There are a few Bentley ProjectWise users in the UK architecture, engineering and construction (AEC) market (about seven years ago, in my freelance days, I wrote a case study for the UK’s IT Best Practice Programme about how architect Damond Lock Grabowski was using the system). Will the latest news from Bentley see that number increase?
Yesterday, Bentley Systems unveiled ProjectWise StartPoint, an entry-level collaboration tool, based on Microsoft Office SharePoint technologies, for MicroStation and AutoCAD users. “ProjectWise StartPoint opens the power of ProjectWise, the architecture, engineering, and construction (AEC) industry’s leading system of collaboration servers, to a broad population of new users and teams,” said the press release I received.
The key messages seem to be about using SharePoint as an easier, more “cost-effective” (ie: cheaper) starting point for collaboration users in the hope that they may then migrate to the high-end ProjectWise solution. The quote from CEO Greg Bentley (“Large organizations have been successful with our ProjectWise system of servers”) almost implies that ProjectWise has not really found favour with small or medium-sized enterprises.
The tie-up with Microsoft SharePoint is interesting too. In September 2005, I talked about this (Why not SharePoint?), arguing that SharePoint on its own might not be capable of managing the numerous CAD files commonly exchanged within multi-user construction project teams, and that its licensing structure might cause difficulties in the same environment.

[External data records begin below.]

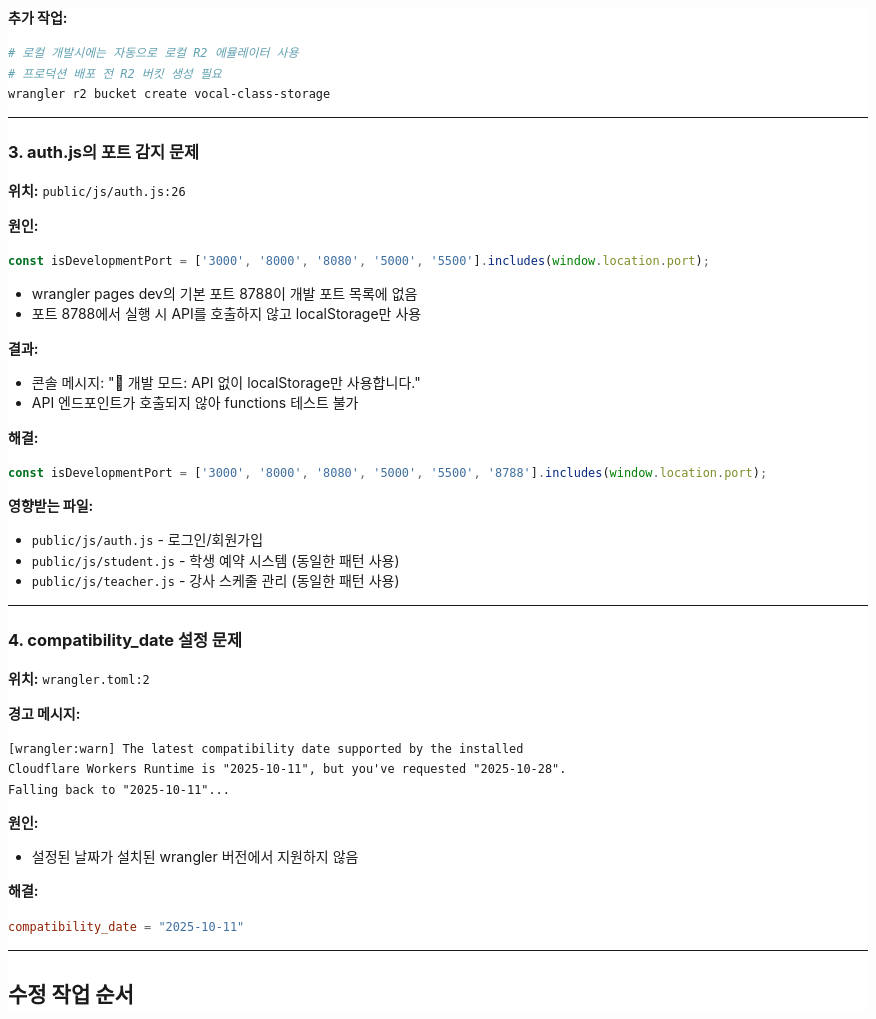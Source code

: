 **추가 작업:**
```bash
# 로컬 개발시에는 자동으로 로컬 R2 에뮬레이터 사용
# 프로덕션 배포 전 R2 버킷 생성 필요
wrangler r2 bucket create vocal-class-storage
```

---

### 3. auth.js의 포트 감지 문제
**위치:** `public/js/auth.js:26`

**원인:**
```javascript
const isDevelopmentPort = ['3000', '8000', '8080', '5000', '5500'].includes(window.location.port);
```
- wrangler pages dev의 기본 포트 8788이 개발 포트 목록에 없음
- 포트 8788에서 실행 시 API를 호출하지 않고 localStorage만 사용

**결과:**
- 콘솔 메시지: "🔧 개발 모드: API 없이 localStorage만 사용합니다."
- API 엔드포인트가 호출되지 않아 functions 테스트 불가

**해결:**
```javascript
const isDevelopmentPort = ['3000', '8000', '8080', '5000', '5500', '8788'].includes(window.location.port);
```

**영향받는 파일:**
- `public/js/auth.js` - 로그인/회원가입
- `public/js/student.js` - 학생 예약 시스템 (동일한 패턴 사용)
- `public/js/teacher.js` - 강사 스케줄 관리 (동일한 패턴 사용)

---

### 4. compatibility_date 설정 문제
**위치:** `wrangler.toml:2`

**경고 메시지:**
```
[wrangler:warn] The latest compatibility date supported by the installed
Cloudflare Workers Runtime is "2025-10-11", but you've requested "2025-10-28".
Falling back to "2025-10-11"...
```

**원인:**
- 설정된 날짜가 설치된 wrangler 버전에서 지원하지 않음

**해결:**
```toml
compatibility_date = "2025-10-11"
```

---

## 수정 작업 순서
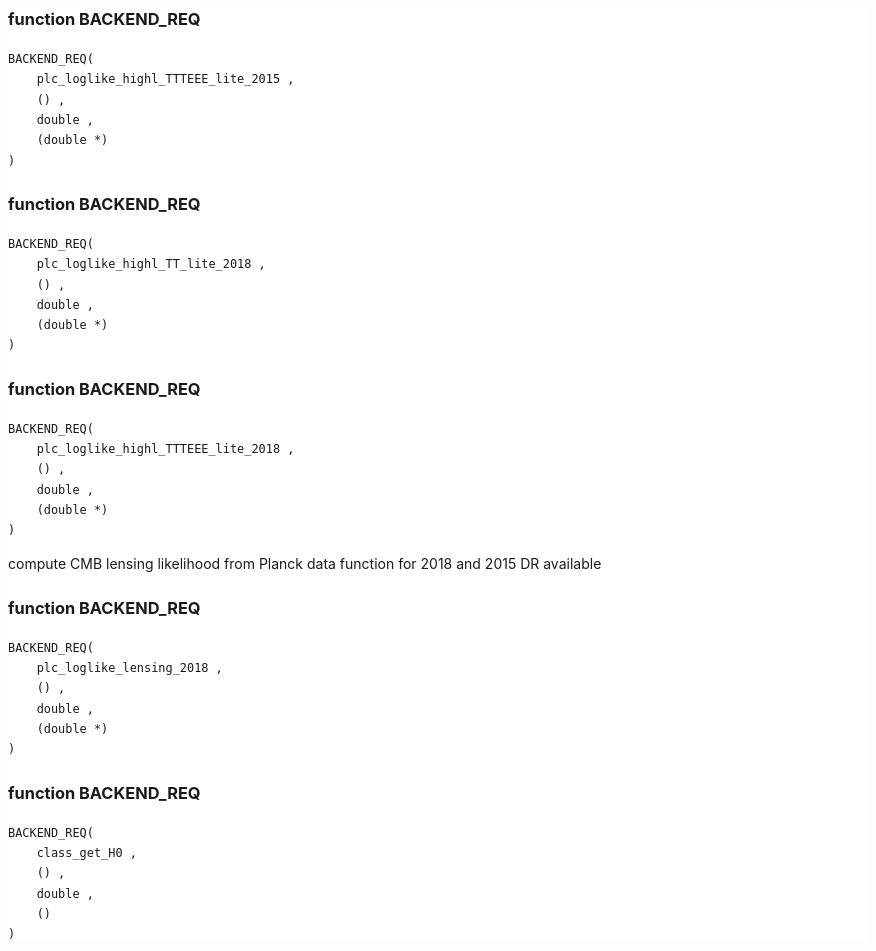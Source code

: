 
### function BACKEND_REQ

```
BACKEND_REQ(
    plc_loglike_highl_TTTEEE_lite_2015 ,
    () ,
    double ,
    (double *) 
)
```


### function BACKEND_REQ

```
BACKEND_REQ(
    plc_loglike_highl_TT_lite_2018 ,
    () ,
    double ,
    (double *) 
)
```


### function BACKEND_REQ

```
BACKEND_REQ(
    plc_loglike_highl_TTTEEE_lite_2018 ,
    () ,
    double ,
    (double *) 
)
```


compute CMB lensing likelihood from Planck data function for 2018 and 2015 DR available 


### function BACKEND_REQ

```
BACKEND_REQ(
    plc_loglike_lensing_2018 ,
    () ,
    double ,
    (double *) 
)
```


### function BACKEND_REQ

```
BACKEND_REQ(
    class_get_H0 ,
    () ,
    double ,
    () 
)
```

By teaming up with Bentley, Microsoft has tried to address the first issue (while the list of features will not tempt anyone using any of the leading ‘project extranet’ solutions – version control, search features, folder-level security, calendars, etc – it may appeal to new, small-scale users with little or no knowledge of what is already available). But StartPoint will require users to purchase ProjectWise Named User Licenses – something that some of the more sophisticated ASP collaboration products avoid by, for example, opting for per-project subscriptions regardless of the number of users, to encourage wider use.